The entire surgical dressing consists of a single layer of flesh-colored dermal tape placed on a solution adhering to mastisol™, which is applied to the skin edges of the incision (Figure 11-27). Drains are completely useless and undesirable in primary augmentation.1-4 Other additives such as special bras or straps, indwelling catheters for injecting local anesthetics, pain pumps, narcotic analgesics and implant movement exercises are also completely useless and undesirable as they unnecessarily complicate and prolong the patient`s recovery. Details of postoperative management according to the principles of 24-hour recovery are given in Chapters 20 and 21. Patients are advised to shower 3-4 hours after returning home, perform exercises to lift their right arms and leave the house for dinner, or shop on the night of surgery with ibuprofen as the only painkiller. With this regimen, 96% of the 627 patients returned to normal (non-aerobic) activities within 24 hours of the increase.1,2 Gauze became the most widely used surgical dressing. It is inexpensive, readily available, highly permeable, highly absorbent and non-occlusive. Gauze comes in woven and non-woven form and can be used as a primary or secondary dressing. Rolled gauze should be applied in such a way as to avoid a tourniquet effect. Packing strips are used to prevent premature closure or to drain exudate. Gauze is used on infected and uninfected wounds, large or irregularly shaped wounds. Wet and dry gauze dressings should be avoided. A wound should retain some moisture so as not to damage healthy tissue when removing a bandage.

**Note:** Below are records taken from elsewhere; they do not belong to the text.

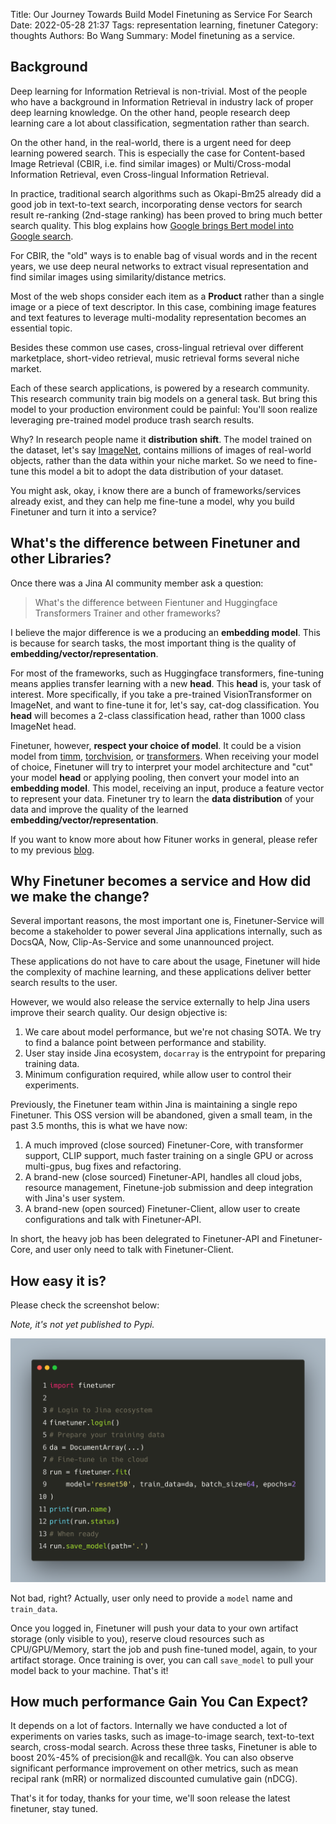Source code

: Title: Our Journey Towards Build Model Finetuning as Service For Search
Date: 2022-05-28 21:37
Tags: representation learning, finetuner
Category: thoughts
Authors: Bo Wang
Summary: Model finetuning as a service.

## Background

Deep learning for Information Retrieval is non-trivial.
Most of the people who have a background in Information Retrieval in industry lack of proper deep learning knowledge.
On the other hand, people research deep learning care a lot about classification, segmentation rather than search.

On the other hand, in the real-world,
there is a urgent need for deep learning powered search.
This is especially the case for Content-based Image Retrieval (CBIR, i.e. find similar images)
or Multi/Cross-modal Information Retrieval, even Cross-lingual Information Retrieval.

In practice, traditional search algorithms such as Okapi-Bm25 already did a good job in text-to-text search,
incorporating dense vectors for search result re-ranking (2nd-stage ranking) has been proved to bring much better search quality.
This blog explains how [Google brings Bert model into Google search](https://blog.google/products/search/search-language-understanding-bert/).

For CBIR, the "old" ways is to enable bag of visual words and in the recent years,
we use deep neural networks to extract visual representation and find similar images using similarity/distance metrics.

Most of the web shops consider each item as a **Product** rather than a single image or a piece of text descriptor.
In this case, combining image features and text features to leverage multi-modality representation becomes an essential topic.

Besides these common use cases, cross-lingual retrieval over different marketplace,
short-video retrieval, music retrieval forms several niche market.

Each of these search applications, is powered by a research community.
This research community train big models on a general task.
But bring this model to your production environment could be painful:
You'll soon realize leveraging pre-trained model produce trash search results.

Why? In research people name it **distribution shift**.
The model trained on the dataset, let's say [ImageNet](https://www.image-net.org/),
contains millions of images of real-world objects,
rather than the data within your niche market.
So we need to fine-tune this model a bit to adopt the data distribution of your dataset.

You might ask,
okay, i know there are a bunch of frameworks/services already exist, and they can help me fine-tune a model,
why you build Finetuner and turn it into a service?

## What's the difference between Finetuner and other Libraries?

Once there was a Jina AI community member ask a question:

> What's the difference between Fientuner and Huggingface Transformers Trainer and other frameworks?

I believe the major difference is we a producing an **embedding model**.
This is because for search tasks,
the most important thing is the quality of **embedding/vector/representation**.

For most of the frameworks, such as Huggingface transformers,
fine-tuning means applies transfer learning with a new **head**.
This **head** is, your task of interest.
More specifically, if you take a pre-trained VisionTransformer on ImageNet,
and want to fine-tune it for, let's say, cat-dog classification.
You **head** will becomes a 2-class classification head, rather than 1000 class ImageNet head.

Finetuner, however, **respect your choice of model**.
It could be a vision model from [timm](https://github.com/rwightman/pytorch-image-models),
[torchvision](https://github.com/pytorch/vision), or [transformers](https://github.com/huggingface/transformers).
When receiving your model of choice, Finetuner will try to interpret your model architecture and "cut" your model **head**
or applying pooling,
then convert your model into an **embedding model**.
This model, receiving an input, produce a feature vector to represent your data.
Finetuner try to learn the **data distribution** of your data and improve the quality of the learned **embedding/vector/representation**.

If you want to know more about how Fituner works in general,
please refer to my previous [blog](metric-vs-ssl.md).

## Why Finetuner becomes a service and How did we make the change?

Several important reasons,
the most important one is,
Finetuner-Service will become a stakeholder to power several Jina applications internally,
such as DocsQA, Now, Clip-As-Service and some unannounced project.

These applications do not have to care about the usage,
Finetuner will hide the complexity of machine learning,
and these applications deliver better search results to the user.

However, we would also release the service externally to help Jina users improve their search quality.
Our design objective is:

1. We care about model performance, but we're not chasing SOTA. We try to find a balance point between performance and stability.
2. User stay inside Jina ecosystem, `docarray` is the entrypoint for preparing training data.
3. Minimum configuration required, while allow user to control their experiments.

Previously, the Finetuner team within Jina is maintaining a single repo Finetuner.
This OSS version will be abandoned,
given a small team, in the past 3.5 months, this is what we have now:

1. A much improved (close sourced) Finetuner-Core, with transformer support, CLIP support, much faster training on a single GPU or across multi-gpus, bug fixes and refactoring.
2. A brand-new (close sourced) Finetuner-API, handles all cloud jobs, resource management, Finetune-job submission and deep integration with Jina's user system.
3. A brand-new (open sourced) Finetuner-Client, allow user to create configurations and talk with Finetuner-API.

In short, the heavy job has been delegrated to Finetuner-API and Finetuner-Core,
and user only need to talk with Finetuner-Client.

## How easy it is?

Please check the screenshot below:

*Note, it's not yet published to Pypi.*

![client](images/finetuner.png)

Not bad, right?
Actually, user only need to provide a `model` name and `train_data`.

Once you logged in,
Finetuner will push your data to your own artifact storage (only visible to you),
reserve cloud resources such as CPU/GPU/Memory, start the job and push fine-tuned model, again,
to your artifact storage.
Once training is over, you can call `save_model` to pull your model back to your machine.
That's it!

## How much performance Gain You Can Expect?

It depends on a lot of factors.
Internally we have conducted a lot of experiments on varies tasks,
such as image-to-image search, text-to-text search, cross-modal search.
Across these three tasks, Finetuner is able to boost 20%-45% of precision@k and recall@k.
You can also observe significant performance improvement on other metrics,
such as mean recipal rank (mRR) or normalized discounted cumulative gain (nDCG).

That's it for today, thanks for your time, we'll soon release the latest finetuner, stay tuned.
















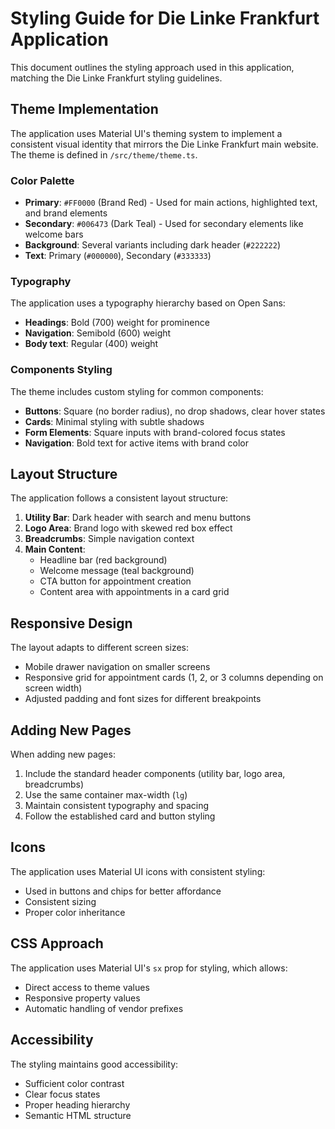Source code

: # Styling Guide for Die Linke Frankfurt Application

This document outlines the styling approach used in this application, matching the Die Linke Frankfurt styling guidelines.

## Theme Implementation

The application uses Material UI's theming system to implement a consistent visual identity that mirrors the Die Linke Frankfurt main website. The theme is defined in `/src/theme/theme.ts`.

### Color Palette

- **Primary**: `#FF0000` (Brand Red) - Used for main actions, highlighted text, and brand elements
- **Secondary**: `#006473` (Dark Teal) - Used for secondary elements like welcome bars
- **Background**: Several variants including dark header (`#222222`)
- **Text**: Primary (`#000000`), Secondary (`#333333`)

### Typography

The application uses a typography hierarchy based on Open Sans:

- **Headings**: Bold (700) weight for prominence
- **Navigation**: Semibold (600) weight  
- **Body text**: Regular (400) weight

### Components Styling

The theme includes custom styling for common components:

- **Buttons**: Square (no border radius), no drop shadows, clear hover states
- **Cards**: Minimal styling with subtle shadows
- **Form Elements**: Square inputs with brand-colored focus states
- **Navigation**: Bold text for active items with brand color

## Layout Structure

The application follows a consistent layout structure:

1. **Utility Bar**: Dark header with search and menu buttons
2. **Logo Area**: Brand logo with skewed red box effect
3. **Breadcrumbs**: Simple navigation context
4. **Main Content**: 
   - Headline bar (red background)
   - Welcome message (teal background)
   - CTA button for appointment creation
   - Content area with appointments in a card grid

## Responsive Design

The layout adapts to different screen sizes:
- Mobile drawer navigation on smaller screens
- Responsive grid for appointment cards (1, 2, or 3 columns depending on screen width)
- Adjusted padding and font sizes for different breakpoints

## Adding New Pages

When adding new pages:

1. Include the standard header components (utility bar, logo area, breadcrumbs)
2. Use the same container max-width (`lg`)
3. Maintain consistent typography and spacing
4. Follow the established card and button styling

## Icons

The application uses Material UI icons with consistent styling:
- Used in buttons and chips for better affordance
- Consistent sizing
- Proper color inheritance

## CSS Approach

The application uses Material UI's `sx` prop for styling, which allows:
- Direct access to theme values
- Responsive property values
- Automatic handling of vendor prefixes

## Accessibility

The styling maintains good accessibility:
- Sufficient color contrast
- Clear focus states
- Proper heading hierarchy
- Semantic HTML structure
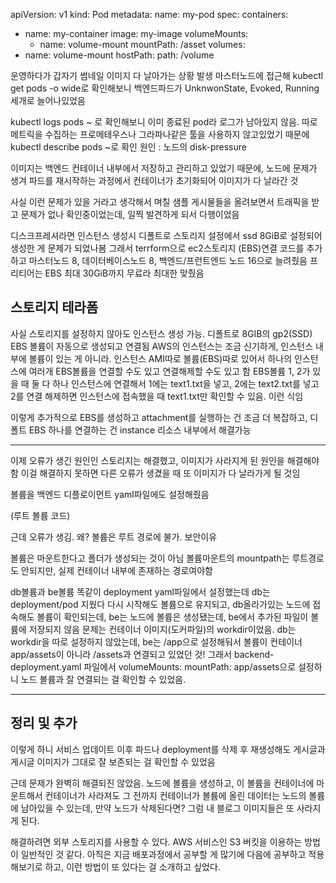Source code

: 
apiVersion: v1
kind: Pod
metadata:
  name: my-pod
spec:
  containers:
  - name: my-container
    image: my-image
    volumeMounts:
    - name: volume-mount
      mountPath: /asset
  volumes:
  - name: volume-mount
    hostPath:
      path: /volume


운영하다가 갑자기 썸네일 이미지 다 날아가는 상황 발생
마스터노드에 접근해 kubectl get pods -o wide로 확인해보니
백엔드파드가 UnknwonState, Evoked, Running 세개로 늘어나있었음

kubectl logs pods ~ 
로 확인해보니 이미 종료된 pod라 로그가 남아있지 않음. 따로 메트릭을 수집하는 프로메테우스나 그라파나같은 툴을 사용하지 않고있었기 때문에
kubectl describe pods ~로 확인
원인 : 노드의 disk-pressure

이미지는 백엔드 컨테이너 내부에서 저장하고 관리하고 있었기 때문에, 노드에 문제가 생겨 파드를 재시작하는 과정에서 컨테이너가 초기화되어 이미지가 다 날라간 것

사실 이런 문제가 있을 거라고 생각해서 며칠 샘플 게시물들을 올려보면서 트래픽을 받고 문제가 없나 확인중이었는데, 일찍 발견하게 되서 다행이었음

디스크프레셔라면 인스턴스 생성시 디폴트로 스토리지 설정에서 ssd 8GiB로 설정되어 생성한 게 문제가 되었나봄
그래서 terrform으로 ec2스토리지 (EBS)연결 코드를 추가하고
마스터노드 8, 데이터베이스노드 8, 백엔드/프런트엔드 노드 16으로 늘려줬음
프리티어는 EBS 최대 30GiB까지 무료라 최대한 맞췄음

## 스토리지 테라폼

사실 스토리지를 설정하지 않아도 인스턴스 생성 가능.
디폴트로 8GIB의 gp2(SSD) EBS 볼륨이 자동으로 생성되고 연결됨
AWS의 인스턴스는 조금 신기하게, 인스턴스 내부에 볼륨이 있는 게 아니라. 인스턴스 AMI따로 볼륨(EBS)따로 있어서
하나의 인스턴스에 여러개 EBS볼륨을 연결할 수도 있고 연결해제할 수도 있고 함
EBS볼륨 1, 2가 있을 때 둘 다 하나 인스턴스에 연결해서 1에는 text1.txt을 넣고, 2에는 text2.txt를 넣고
2를 연결 해제하면 인스턴스에 접속했을 때 text1.txt만 확인할 수 있음. 이런 식임

이렇게 추가적으로 EBS를 생성하고 attachment를 실행하는 건 조금 더 복잡하고, 디폴트 EBS 하나를 연결하는 건 instance 리소스 내부에서 해결가능

---

이제 오류가 생긴 원인인 스토리지는 해결했고, 이미지가 사라지게 된 원인을 해결해야함
이걸 해결하지 못하면 다른 오류가 생겼을 때 또 이미지가 다 날라가게 될 것임

볼륨을 백엔드 디플로이먼트 yaml파일에도 설정해줬음

(루트 볼륨 코드)

근데 오류가 생김. 왜?
볼륨은 루트 경로에 불가. 보안이유

볼륨은 마운트한다고 폴더가 생성되는 것이 아님
볼륨마운트의 mountpath는 루트경로도 안되지만, 실제 컨테이너 내부에 존재하는 경로여야함

db볼륨과 be볼륨 똑같이 deployment yaml파일에서 설정했는데
db는 deployment/pod 지웠다 다시 시작해도 볼륨으로 유지되고, db올라가있는 노드에 접속해도 볼륨이 확인되는데,
be는 노드에 볼륨은 생성됐는데, be에서 추가된 파일이 볼륨에 저장되지 않음
문제는 컨테이너 이미지(도커파일)의 workdir이었음. db는 workdir을 따로 설정하지 않았는데, be는 /app으로 설정해둬서 볼륨이 컨테이너 app/assets이 아니라 /assets과 연결되고 있었던 것!
그래서 backend-deployment.yaml 파일에서 volumeMounts: mountPath: app/assets으로 설정하니 노드 볼륨과 잘 연결되는 걸 확인할 수 있었음.

---

## 정리 및 추가

이렇게 하니 서비스 업데이트 이후 파드나 deployment를 삭제 후 재생성해도 게시글과 게시글 이미지가 그대로 잘 보존되는 걸 확인할 수 있었음

근데 문제가 완벽히 해결되진 않았음. 노드에 볼륨을 생성하고, 이 볼륨을 컨테이너에 마운트해서 컨테이너가 사라져도 그 전까지 컨테이너가 볼륨에 올린 데이터는 노드의 볼륨에 남아있을 수 있는데, 만약 노드가 삭제된다면? 그럼 내 블로그 이미지들은 또 사라지게 된다.

해결하려면 외부 스토리지를 사용할 수 있다. AWS 서비스인 S3 버킷을 이용하는 방법이 일반적인 것 같다. 아직은 지금 배포과정에서 공부할 게 많기에 다음에 공부하고 적용해보기로 하고, 이런 방법이 또 있다는 걸 소개하고 싶었다.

Although wet to dry dressings mechanically clean a wound, the removal of the parched gauze can re-injure a wound, causing pain and delaying healing. Gauze residues can also cause granulomas to form.144 In addition, mechanical debridement can cause cross-contamination of wounds by dispersing bacteria into the air after removal and indiscriminately removing adjacent healthy tissue. Gauze is permeable to exogenous bacteria and is associated with a higher rate of infection than transparent films or hydrocolloids.97 Gauze can also cause localized tissue cooling by evaporation, leading to vasoconstriction, hypoxia, and impaired leukocyte and phagocyte activity, which can interfere with wound healing.97 Because gauze dressings usually need to be changed three times a day, This can affect the time and costs of care. However, most of the criticisms about the use of gauze remain theoretical. There are no RCTs that show a statistically significant difference between dressings when the primary endpoint is time to wound healing.144 No, NPWT is not designed to be used with a separate primary dressing. The claimed effectiveness of NPWT is partly related to the direct contact of the NPWT dressing with the wound bed. Code A6550 describes an expense allowance for a dressing kit used in conjunction with a fixed or portable NPWT pump (E2402). A single A6550 code is used for each complete individual dressing change and contains all necessary components, including but not limited to separate non-adhesive porous dressings, drainage pipes and an occlusive dressing that creates a seal around the wound site to maintain subatmospheric pressure on the wound. The surgical dressing is removed at the first postoperative visit. Many surgeons then continue patching full-time until the epithelial layer of the corneal transplant is completely healed. In most cases, it takes 1 to 3 days.2 Although there is a tendency not to patch traumatic corneal abrasions, and at least one study has found that patching does not accelerate healing,1,3 immediate postoperative transplantation is numbing, and the protection of a light but effective pressure patch can be beneficial.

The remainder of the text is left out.